The trick is learning how to live each day in the expectancy of God’s working in the circumstances of my life, without giving in to the expectation that it must look any particular way to satisfy me. I have begun to taste of the freedom of that kind of trust, and it is the most incredible reality I’ve yet to find in his love.

Imagine the freedom of no longer having to try and manipulate God or others toward your desired outcome. Instead, you can simply find out what he is up to, and though it will often seem more painful in the short-term than you might want, his ways are always the best — not only in resolving our circumstances but transforming us through them.

A number of years ago I read a book about a man playing the last rounds of golf with his terminally ill father around the famed courses of Scotland. Early on that trip he realized how little he enjoyed golf because his only goal was to shoot the lowest score possible. Whenever he got an unlucky bounce or hit a bad shot he’d sulk for the next few holes and play even worse.

That’s when his father taught him to play NATO golf—Not Attached To Outcome. In other words, his father told him, don’t worry about the score, just enjoy the challenge of hitting each shot as well as you can. When it goes off track, go find it and figure out the best shot you can hit from there. Let the score take care of itself and even if you don’t have a good round you still get to enjoy a walk in a beautiful park and the friendship of your partners.
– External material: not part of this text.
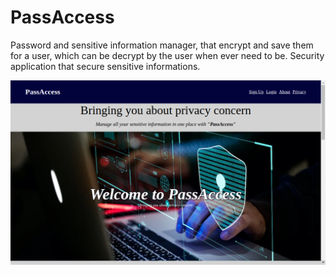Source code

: # PassAccess

Password and sensitive information manager, that encrypt and save them for a user, which can be decrypt by the user when ever need to be. Security application that secure sensitive informations.

![snippet_theme](static/img/landing.png)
Perhaps we should learn to live each day Not Attached To Outcome. Wouldn’t we be truly free if we could do the same on our own spiritual journeys? Instead of being so focused on the outcomes we desire, we could simply trust that regardless of the outcome, God is doing his work in and through us. Now instead of wasting our time with him trying to get him on our page, we can simply enjoy our fellowship with him as he moves us to his. And believe me, it is a lot more peaceful walking with God on his page, than constantly trying to figure out how to get him on yours.

A Better Agenda

What God has been doing in you since the day you came to know him, is to liberate you from the tyranny of self. He knows that your ability to live in his rest, peace and joy, will not come when you get everything you want, but when you forsake all your wants and embrace his.

Through most of my spiritual journey, I’ve been an insecure person about God’s love for me and my significance in the world. Most of what drove my life in those early years was trying to be successful, in my own eyes and the eyes of others. My prayer life focused around those insecurities, trying to get God to arrange my circumstances so that I would not have to be afraid or risk failure.

It always amazed me when he seemed to ignore my most ardent prayers, especially for those things I was certain were part of his vision for my life. How could he not change the things that angered and frustrated me?

Thankfully he had something far better in mind. I wanted him to change my circumstances so I would never have the need to feel insecure or afraid. He wanted to change me so that no circumstance would ever make me afraid again. If my security was going to be based on circumstances, he knew I would never follow him to the incredible places he wanted to take me.

How did he do that? He allowed circumstances to confront my greatest insecurities over and over again. In spite of my cries for relief, he just kept showing up for me every day, swallowing my pain with his love and gently pointing me toward a better way.

The Joy of Freedom

Certainly he has far more to do in my life along these lines, but somehow the last few months have brought me to a new plateau of this freedom. I feel like I can walk into most situations now with a freedom to live without catering to my agenda. I am more excited about what he might do than what I think he should do.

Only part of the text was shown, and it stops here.